■ **ACTION ITEM**:
The task calls for each record to be given again unchanged, minus any pictures.

[Saved data entries]
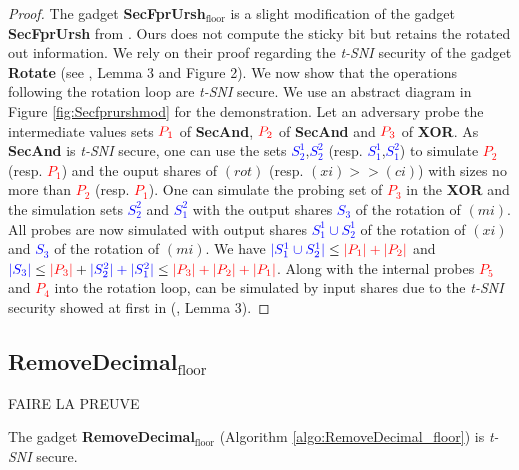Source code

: \documentclass[runningheads]{llncs}
\begin{document}
\begin{proof}
  The gadget \textbf{SecFprUrsh$_\text{floor}$} is a slight modification of the gadget \textbf{SecFprUrsh} from \cite{Chen_Chen_2024}. Ours does not compute the sticky bit but retains the rotated out information. We rely on their proof regarding the \emph{t-SNI} security of the gadget \textbf{Rotate} (see \cite{Chen_Chen_2024}, Lemma 3 and Figure 2). We now show that the operations following the rotation loop are \emph{t-SNI} secure. We use an abstract diagram in Figure \ref{fig:Secfprurshmod} for the demonstration. Let an adversary probe the intermediate values sets $\textcolor{red}{P_1}$ of \textbf{SecAnd}, $\textcolor{red}{P_2}$ of \textbf{SecAnd} and $\textcolor{red}{P_3}$ of \textbf{XOR}. As \textbf{SecAnd} is \emph{t-SNI} secure, one can use the sets \textcolor{blue}{$S_2^1$},\textcolor{blue}{$S_2^2$} (resp. \textcolor{blue}{$S_1^1$},\textcolor{blue}{$S_1^2$}) to simulate \textcolor{red}{$P_2$} (resp. \textcolor{red}{$P_1$}) and the ouput shares of $(rot)$ (resp. $(xi)>>(ci)$) with sizes no more than \textcolor{red}{$P_2$} (resp. \textcolor{red}{$P_1$}). One can simulate the probing set of \textcolor{red}{$P_3$} in the \textbf{XOR} and the simulation sets \textcolor{blue}{$S_2^2$} and \textcolor{blue}{$S_1^2$} with the output shares \textcolor{blue}{$S_3$} of the rotation of $(mi)$. All probes are now simulated with output shares \textcolor{blue}{$S_1^1\cup S_2^1$} of the rotation of $(xi)$ and \textcolor{blue}{$S_3$} of the rotation of $(mi)$. We have $\textcolor{blue}{|S_1^1\cup S_2^1|} \leq \textcolor{red}{|P_1| + |P_2|}$ and $\textcolor{blue}{|S_3|}\leq \textcolor{red}{|P_3|}+\textcolor{blue}{|S_2^2| + |S_1^2|} \leq \textcolor{red}{|P_3|+|P_2|+|P_1|}$. Along with the internal probes \textcolor{red}{$P_5$} and \textcolor{red}{$P_4$} into the rotation loop, can be simulated by input shares due to the \emph{t-SNI} security showed at first in (\cite{Chen_Chen_2024}, Lemma 3).
\end{proof}

\subsection{RemoveDecimal$_\text{floor}$}

FAIRE LA PREUVE

\begin{lemma}\label{lemma:remdec}
  The gadget \textbf{RemoveDecimal$_\text{floor}$} (Algorithm \ref{algo:RemoveDecimal_floor}) is \emph{t-SNI} secure.
\end{lemma}
\end{document}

■ **WRITTEN RESPONSE**:
Source code

: \documentclass[runningheads]{llncs}
\begin{document}
\begin{proof}
  The gadget \textbf{SecFprUrsh$_\text{floor}$} is a slight modification of the gadget \textbf{SecFprUrsh} from \cite{Chen_Chen_2024}. Ours does not compute the sticky bit but retains the rotated out information. We rely on their proof regarding the \emph{t-SNI} security of the gadget \textbf{Rotate} (see \cite{Chen_Chen_2024}, Lemma 3 and Figure 2). We now show that the operations following the rotation loop are \emph{t-SNI} secure. We use an abstract diagram in Figure \ref{fig:Secfprurshmod} for the demonstration. Let an adversary probe the intermediate values sets $\textcolor{red}{P_1}$ of \textbf{SecAnd}, $\textcolor{red}{P_2}$ of \textbf{SecAnd} and $\textcolor{red}{P_3}$ of \textbf{XOR}. As \textbf{SecAnd} is \emph{t-SNI} secure, one can use the sets \textcolor{blue}{$S_2^1$},\textcolor{blue}{$S_2^2$} (resp. \textcolor{blue}{$S_1^1$},\textcolor{blue}{$S_1^2$}) to simulate \textcolor{red}{$P_2$} (resp. \textcolor{red}{$P_1$}) and the ouput shares of $(rot)$ (resp. $(xi)>>(ci)$) with sizes no more than \textcolor{red}{$P_2$} (resp. \textcolor{red}{$P_1$}). One can simulate the probing set of \textcolor{red}{$P_3$} in the \textbf{XOR} and the simulation sets \textcolor{blue}{$S_2^2$} and \textcolor{blue}{$S_1^2$} with the output shares \textcolor{blue}{$S_3$} of the rotation of $(mi)$. All probes are now simulated with output shares \textcolor{blue}{$S_1^1\cup S_2^1$} of the rotation of $(xi)$ and \textcolor{blue}{$S_3$} of the rotation of $(mi)$. We have $\textcolor{blue}{|S_1^1\cup S_2^1|} \leq \textcolor{red}{|P_1| + |P_2|}$ and $\textcolor{blue}{|S_3|}\leq \textcolor{red}{|P_3|}+\textcolor{blue}{|S_2^2| + |S_1^2|} \leq \textcolor{red}{|P_3|+|P_2|+|P_1|}$. Along with the internal probes \textcolor{red}{$P_5$} and \textcolor{red}{$P_4$} into the rotation loop, can be simulated by input shares due to the \emph{t-SNI} security showed at first in (\cite{Chen_Chen_2024}, Lemma 3).
\end{proof}

\subsection{RemoveDecimal$_\text{floor}$}

FAIRE LA PREUVE

\begin{lemma}\label{lemma:remdec}
  The gadget \textbf{RemoveDecimal$_\text{floor}$} (Algorithm \ref{algo:RemoveDecimal_floor}) is \emph{t-SNI} secure.
\end{lemma}
\end{document}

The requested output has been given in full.